Итак, её честолюбивые мечты были уже близки к осуществлению. Она, рабыня, стала матерью того, кто должен стать «сыном Неба». Разве могла она в таком положении остаться второй женой? Конечно, нет. Но императрица была жива, и Хсинг-Фунг не знал, как ему поступить в таком случае.
Начитанность выручила Ин-Линг.
Она напомнила императору, что несколько сот лет тому назад был точно такой же случай, и тогда он решился так, что мать наследника престола была уравнена во всех правах с царствующей императрицей, получив титул «императрицы Запада».
Хсинг-Фунг ухватился за эту мысль. Брат его принц Кунг поддержал Ин-Линг, и вскоре она названа была западной императрицей именно в качестве матери наследника престола.
С той поры Ин-Линг навсегда исчезла, вместо неё явилась Тце-Хси-Тоаглу и так далее, или же Тце-Хси.
Она достигла своей цели, но успех не вскружил ей голову. Она держала себя с прежним тактом и успела сделать своим другом ревновавшую её Тци-Ан. При этом она перестала довольствоваться положением императрицы и начала вмешиваться в политические дела, выводить на арену политической деятельности своих людей.
Знаменитый Ли-Хун-Чанг был выведен ею именно из ничтожества и стал мировым деятелем, которому удивляются и которым восторгается всякий развитой человек.
Но особенно сильно оказалось влияние Тце-Хси во время нападения на Китай Франции и Англии в 1860-м году. Она советовала уступить иностранцам и стояла вместе с принцем Кунгом на стороне партии мира, тогда как за войну и немедленное изгнание иностранцев были сильные партии принца Ай и Шу-Шунь. Эта партия одержала верх, и легко могло бы случиться, что ужасный погром ожидал бы Китай, совершенно неподготовленный к войне, но Хсинг-Фунг догадался умереть «от простуды», а назначенный регентом четырёхлетнего императора Тунг-Чи принц Ай через несколько дней после смерти богдыхана даже без особенного труда был убран императрицей, расправившейся с ним и Шу-Шунем с чисто азиатской жестокостью.
Теперь Тце-Хси была совершенно самостоятельна. Она немедленно принялась за внутреннее устройство Китая, проводила реформы в армии, устроила цунг-ли-ямень, но вместе с тем всегда старалась показать европейцам, что она не желает никакого с ними сближения. В душе Тце-Хси была искренней патриоткой и убеждённо верила, что в жизни Китая должен наступить момент, когда он победит иностранцев, без сожаления уничтожавших его святыни, ломавших установившийся веками строй жизни.

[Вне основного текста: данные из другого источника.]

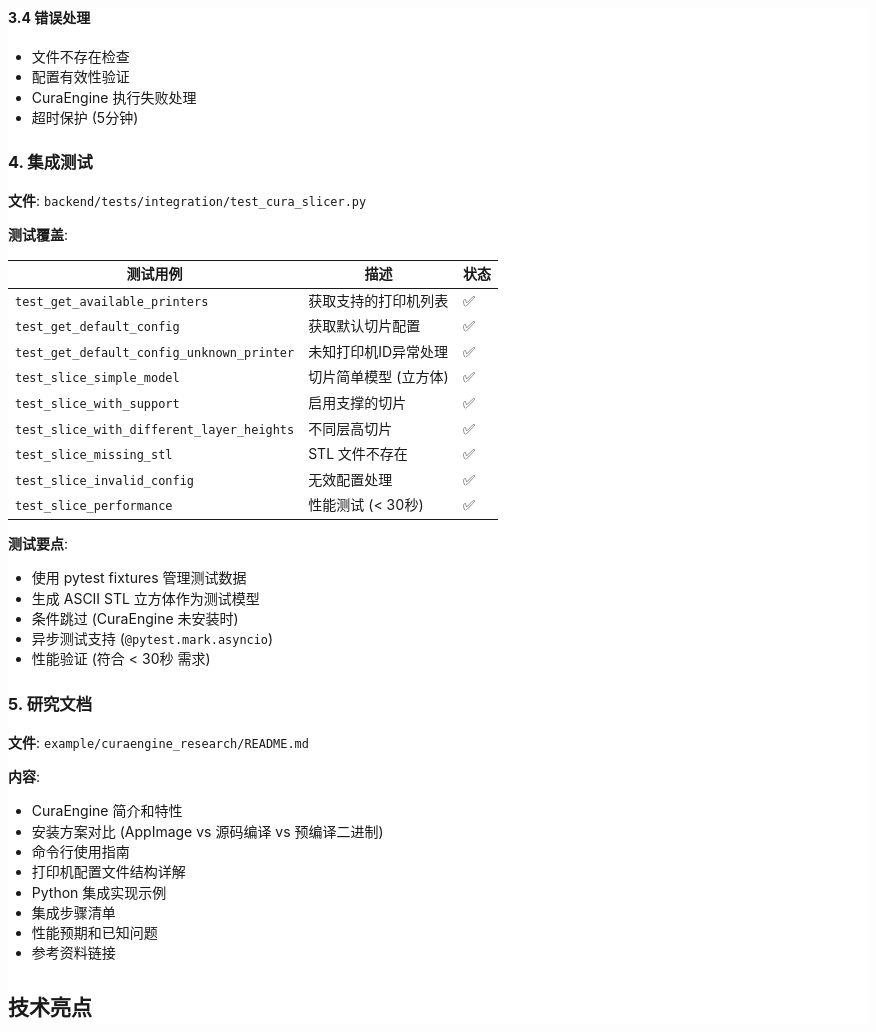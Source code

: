 #### 3.4 错误处理
- 文件不存在检查
- 配置有效性验证
- CuraEngine 执行失败处理
- 超时保护 (5分钟)

### 4. 集成测试

**文件**: `backend/tests/integration/test_cura_slicer.py`

**测试覆盖**:

| 测试用例 | 描述 | 状态 |
|---------|------|------|
| `test_get_available_printers` | 获取支持的打印机列表 | ✅ |
| `test_get_default_config` | 获取默认切片配置 | ✅ |
| `test_get_default_config_unknown_printer` | 未知打印机ID异常处理 | ✅ |
| `test_slice_simple_model` | 切片简单模型 (立方体) | ✅ |
| `test_slice_with_support` | 启用支撑的切片 | ✅ |
| `test_slice_with_different_layer_heights` | 不同层高切片 | ✅ |
| `test_slice_missing_stl` | STL 文件不存在 | ✅ |
| `test_slice_invalid_config` | 无效配置处理 | ✅ |
| `test_slice_performance` | 性能测试 (< 30秒) | ✅ |

**测试要点**:
- 使用 pytest fixtures 管理测试数据
- 生成 ASCII STL 立方体作为测试模型
- 条件跳过 (CuraEngine 未安装时)
- 异步测试支持 (`@pytest.mark.asyncio`)
- 性能验证 (符合 < 30秒 需求)

### 5. 研究文档

**文件**: `example/curaengine_research/README.md`

**内容**:
- CuraEngine 简介和特性
- 安装方案对比 (AppImage vs 源码编译 vs 预编译二进制)
- 命令行使用指南
- 打印机配置文件结构详解
- Python 集成实现示例
- 集成步骤清单
- 性能预期和已知问题
- 参考资料链接

## 技术亮点

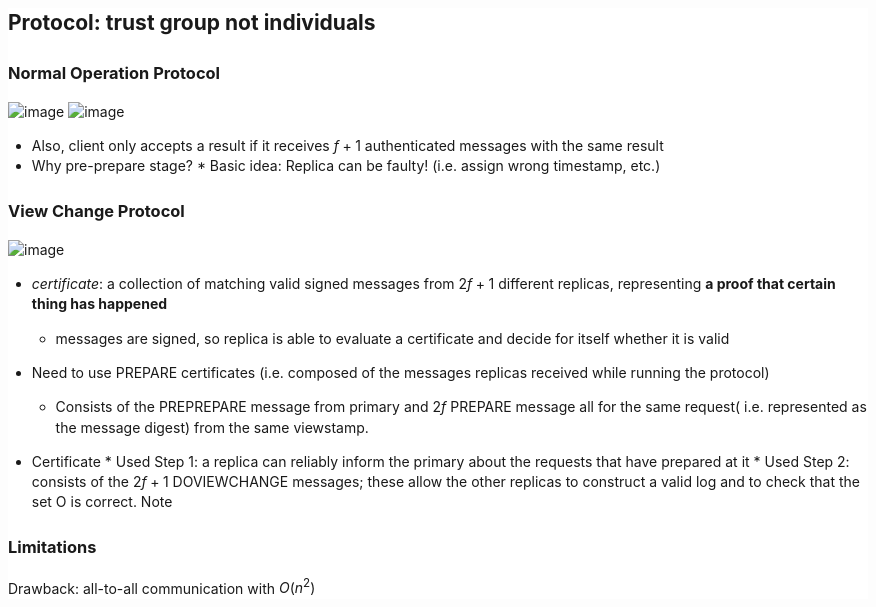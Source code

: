 ## Protocol: trust group not individuals 

### Normal Operation Protocol 
<img width="741" alt="image" src="https://github.com/lynnliu030/os-prelim/assets/39693493/5027562f-ddf6-4de7-b454-15a2b29df3f2">


<img width="640" alt="image" src="https://github.com/lynnliu030/os-prelim/assets/39693493/86fc72cc-3564-4222-88a0-28036e0f7b4b">


* Also, client only accepts a result if it receives $f+1$ authenticated messages with the same result 
* Why pre-prepare stage? 
      *   Basic idea: Replica can be faulty! (i.e. assign wrong timestamp, etc.)

### View Change Protocol 
<img width="744" alt="image" src="https://github.com/lynnliu030/os-prelim/assets/39693493/ff625fd6-e167-4fcb-9fff-5b79dfafeada">

*   _certificate_: a collection of matching valid signed messages from $2f+1$ different replicas, representing **a proof that certain thing has happened**
      *   messages are signed, so replica is able to evaluate a certificate and decide for itself whether it is valid    
*  Need to use PREPARE certificates (i.e. composed of the messages replicas received while running the protocol)
      *  Consists of the PREPREPARE message from primary and $2f$ PREPARE message all for the same request( i.e. represented as the message digest) from the same viewstamp. 

* Certificate
      *   Used Step 1: a replica can reliably inform the primary about the requests that have prepared at it
      *   Used Step 2: consists of the $2f+1$ DOVIEWCHANGE messages; these allow the other replicas to construct a valid log and to check that the set O is correct. Note 
### Limitations 
Drawback: all-to-all communication with $O(n^2)$ 
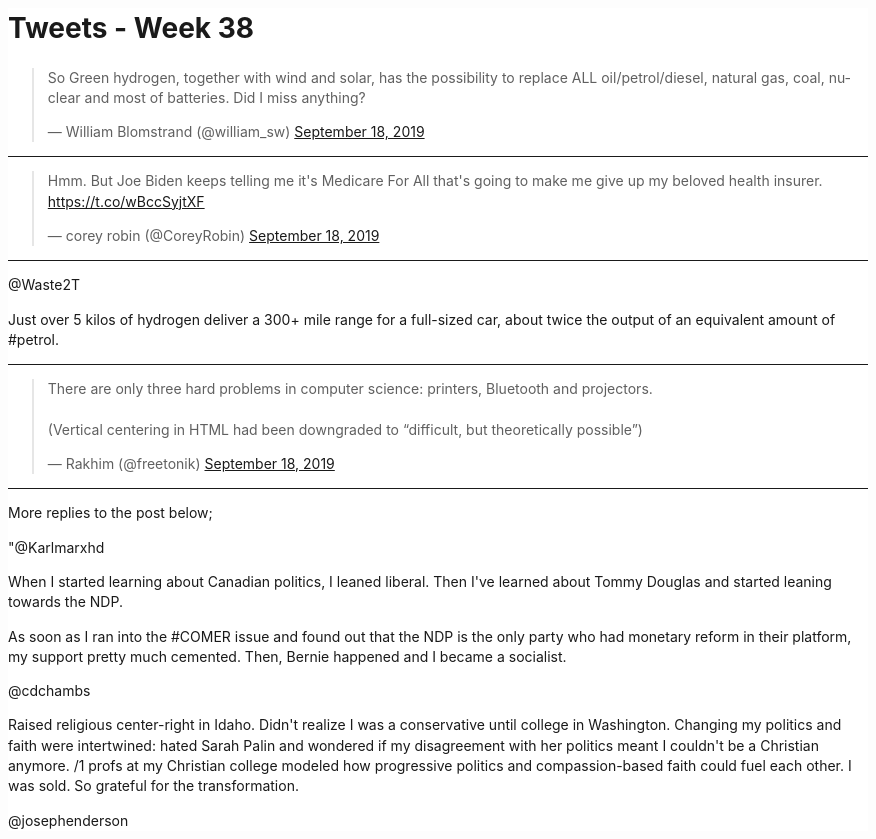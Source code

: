 # Tweets - Week 38

<blockquote class="twitter-tweet"><p lang="en" dir="ltr">So Green hydrogen, together with wind and solar, has the possibility to replace ALL oil/petrol/diesel, natural gas, coal, nuclear and most of batteries. Did I miss anything?</p>&mdash; William Blomstrand (@william_sw) <a href="https://twitter.com/william_sw/status/1174433503422963720?ref_src=twsrc%5Etfw">September 18, 2019</a></blockquote> <script async src="https://platform.twitter.com/widgets.js" charset="utf-8"></script>

---

<blockquote class="twitter-tweet"><p lang="en" dir="ltr">Hmm. But Joe Biden keeps telling me it&#39;s Medicare For All that&#39;s going to make me give up my beloved health insurer. <a href="https://t.co/wBccSyjtXF">https://t.co/wBccSyjtXF</a></p>&mdash; corey robin (@CoreyRobin) <a href="https://twitter.com/CoreyRobin/status/1174128447590948866?ref_src=twsrc%5Etfw">September 18, 2019</a></blockquote> <script async src="https://platform.twitter.com/widgets.js" charset="utf-8"></script>

---

@Waste2T

Just over 5 kilos of hydrogen deliver a 300+ mile range for a full-sized car, about twice the output of an equivalent amount of #petrol.

---

<blockquote class="twitter-tweet"><p lang="en" dir="ltr">There are only three hard problems in computer science: printers, Bluetooth and projectors. <br><br>(Vertical centering in HTML had been downgraded to “difficult, but theoretically possible”)</p>&mdash; Rakhim (@freetonik) <a href="https://twitter.com/freetonik/status/1174309911070744576?ref_src=twsrc%5Etfw">September 18, 2019</a></blockquote> <script async src="https://platform.twitter.com/widgets.js" charset="utf-8"></script>

---

More replies to the post below;

"@Karlmarxhd

When I started learning about Canadian politics, I leaned
liberal. Then I've learned about Tommy Douglas and started leaning
towards the NDP.

As soon as I ran into the #COMER issue and found out that the NDP is
the only party who had monetary reform in their platform, my support
pretty much cemented.  Then, Bernie happened and I became a socialist.

@cdchambs

Raised religious center-right in Idaho. Didn't realize I was a
conservative until college in Washington. Changing my politics and
faith were intertwined: hated Sarah Palin and wondered if my
disagreement with her politics meant I couldn't be a Christian
anymore. /1 profs at my Christian college modeled how progressive
politics and compassion-based faith could fuel each other. I was
sold. So grateful for the transformation.

@josephenderson
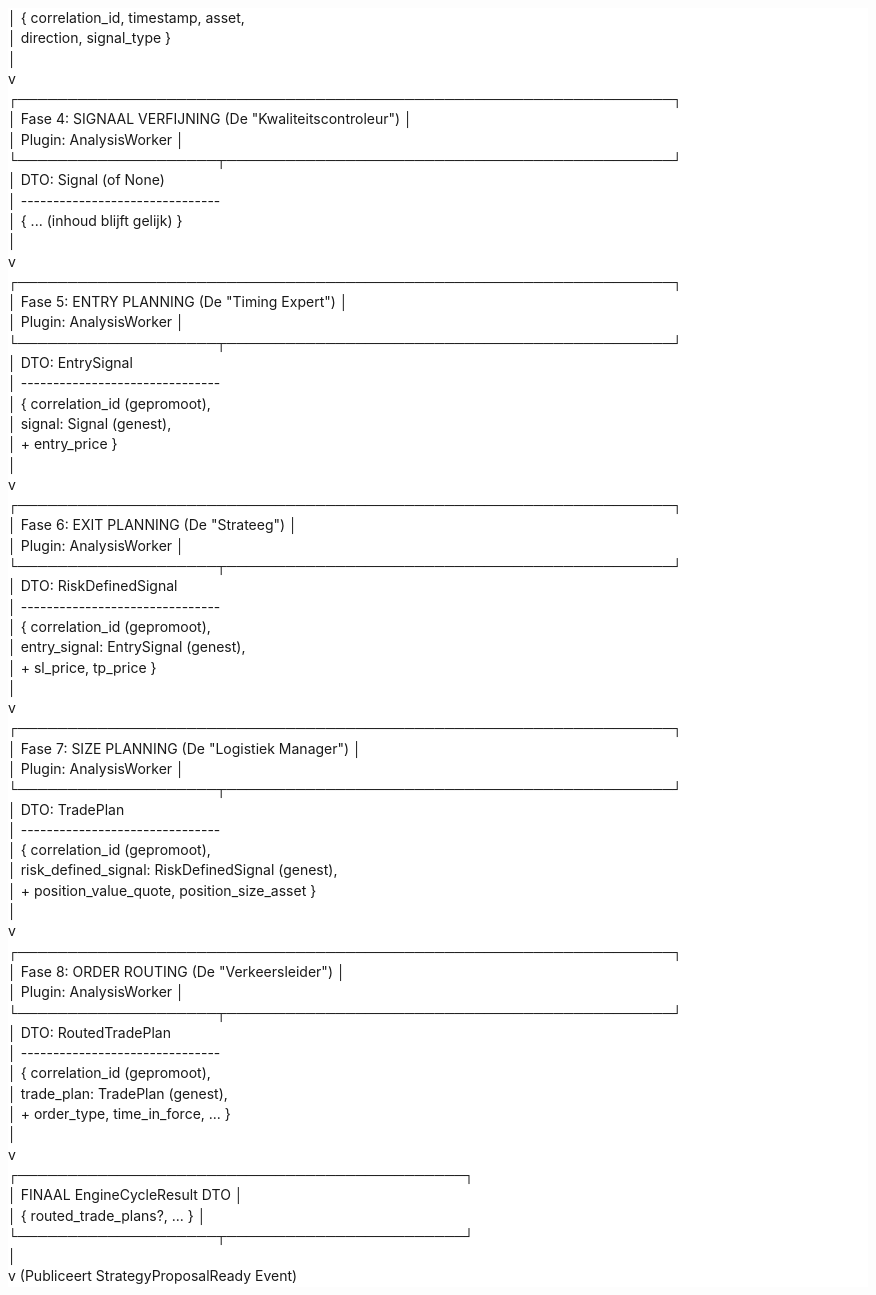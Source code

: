 │ { correlation_id, timestamp, asset,  
│   direction, signal_type }  
│  
v  
┌──────────────────────────────────────────────────────────────────┐  
│ Fase 4: SIGNAAL VERFIJNING (De "Kwaliteitscontroleur")           │  
│ Plugin: AnalysisWorker                                           │  
└────────────────────┬─────────────────────────────────────────────┘  
│ DTO: Signal (of None)  
│ -------------------------------  
│ { ... (inhoud blijft gelijk) }  
│  
v  
┌──────────────────────────────────────────────────────────────────┐  
│ Fase 5: ENTRY PLANNING (De "Timing Expert")                      │  
│ Plugin: AnalysisWorker                                           │  
└────────────────────┬─────────────────────────────────────────────┘  
│ DTO: EntrySignal  
│ -------------------------------  
│ { correlation_id (gepromoot),  
│   signal: Signal (genest),  
│   + entry_price }  
│  
v  
┌──────────────────────────────────────────────────────────────────┐  
│ Fase 6: EXIT PLANNING (De "Strateeg")                            │  
│ Plugin: AnalysisWorker                                           │  
└────────────────────┬─────────────────────────────────────────────┘  
│ DTO: RiskDefinedSignal  
│ -------------------------------  
│ { correlation_id (gepromoot),  
│   entry_signal: EntrySignal (genest),  
│   + sl_price, tp_price }  
│  
v  
┌──────────────────────────────────────────────────────────────────┐  
│ Fase 7: SIZE PLANNING (De "Logistiek Manager")                   │  
│ Plugin: AnalysisWorker                                           │  
└────────────────────┬─────────────────────────────────────────────┘  
│ DTO: TradePlan  
│ -------------------------------  
│ { correlation_id (gepromoot),  
│   risk_defined_signal: RiskDefinedSignal (genest),  
│   + position_value_quote, position_size_asset }  
│  
v  
┌──────────────────────────────────────────────────────────────────┐  
│ Fase 8: ORDER ROUTING (De "Verkeersleider")                      │  
│ Plugin: AnalysisWorker                                           │  
└────────────────────┬─────────────────────────────────────────────┘  
│ DTO: RoutedTradePlan  
│ -------------------------------  
│ { correlation_id (gepromoot),  
│   trade_plan: TradePlan (genest),  
│   + order_type, time_in_force, ... }  
│  
v  
   ┌─────────────────────────────────────────────┐  
   │ FINAAL EngineCycleResult DTO                │  
   │ { routed_trade_plans?, ... }                │  
   └────────────────────┬────────────────────────┘  
                        │  
                        v (Publiceert StrategyProposalReady Event)
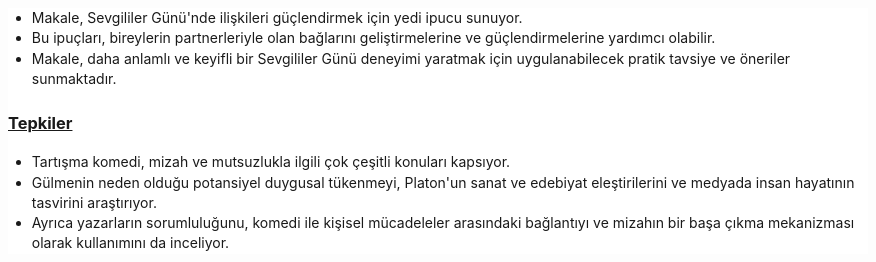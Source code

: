 - Makale, Sevgililer Günü'nde ilişkileri güçlendirmek için yedi ipucu sunuyor.
- Bu ipuçları, bireylerin partnerleriyle olan bağlarını geliştirmelerine ve güçlendirmelerine yardımcı olabilir.
- Makale, daha anlamlı ve keyifli bir Sevgililer Günü deneyimi yaratmak için uygulanabilecek pratik tavsiye ve öneriler sunmaktadır.

### [Tepkiler](https://news.ycombinator.com/item?id=39325700)

- Tartışma komedi, mizah ve mutsuzlukla ilgili çok çeşitli konuları kapsıyor.
- Gülmenin neden olduğu potansiyel duygusal tükenmeyi, Platon'un sanat ve edebiyat eleştirilerini ve medyada insan hayatının tasvirini araştırıyor.
- Ayrıca yazarların sorumluluğunu, komedi ile kişisel mücadeleler arasındaki bağlantıyı ve mizahın bir başa çıkma mekanizması olarak kullanımını da inceliyor.

<head>
  <meta property="og:title" content="Amazon, İş Arkadaşının Ölümü Hakkında Konuşan İşçiyi Yasadışı Olarak İşten Çıkardı" />
  <meta property="og:type" content="website" />
  <meta property="og:image" content="https://og.cho.sh/api/og/?title=Amazon%2C%20%C4%B0%C5%9F%20Arkada%C5%9F%C4%B1n%C4%B1n%20%C3%96l%C3%BCm%C3%BC%20Hakk%C4%B1nda%20Konu%C5%9Fan%20%C4%B0%C5%9F%C3%A7iyi%20Yasad%C4%B1%C5%9F%C4%B1%20Olarak%20%C4%B0%C5%9Ften%20%C3%87%C4%B1kard%C4%B1&subheading=11%20%C5%9Eubat%202024%20Pazar%3A%20Hacker%20Haber%20%C3%96zeti" />
</head>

В 1872-м году пришёл, казалось, конец самостоятельности Тце-Хси. Её сын Тунг-Чи достиг того возраста, когда ему должно было жениться и принять в свои руки бразды правления. Но мать видела, что её сын совсем не пригоден для царствования. Он отличался необыкновенно своевольным характером, был необуздан в желаниях и, кроме того, был слаб здоровьем[28], а это не обещало долгого царствования. В жертву интересам Родины эта необыкновенная женщина не задумалась принести и сына, как принесла уже мужа. Тунг-Чи умер.
Это было в 1875-м году.
Теперь уже Тце-Хси решила не выпускать более власть из своих рук. Законным наследником престола был старший сын принца Кунга, но он не был угоден императрице. Она приказала доставить своего малолетнего племянника Куанг-Сю и посадила его на престол.
Власть опять оставалась в её руках.
Но каким образом могла так действовать эта женщина? В чём была причина её успехов?
Дело просто. Она всегда опиралась на народ, который видел себе пользу в её деятельности. Она была правительницей в духе народа, и народ поддерживал её. Он не мог забыть, что во время голода Тце-Хси собирала деньги для голодающих, что она ради помощи им сократила издержки двора и щедрой рукой раздавала пожертвования народу из своих личных средств.
Действительно, при своём уме Тце-Хси никогда не была жестокосердной. При расправе с принцем Ай и Шу-Шунем она уменьшила их страдания, укротив зверскую месть их противников. Она никогда не была антихристианкой и с большим удовольствием приняла поднесённый ей в день её шестидесятилетия Новый Завет. При ней православие проникло даже в Запретный город; если же и были при ней так называемые гонения на католиков, вроде уничтожения католической миссии в Тянь-Цзине, то тут действовала толпа, ответственность за которую никогда нельзя возлагать на правящие классы.
Могла ли она любить европейцев? Нет, никогда!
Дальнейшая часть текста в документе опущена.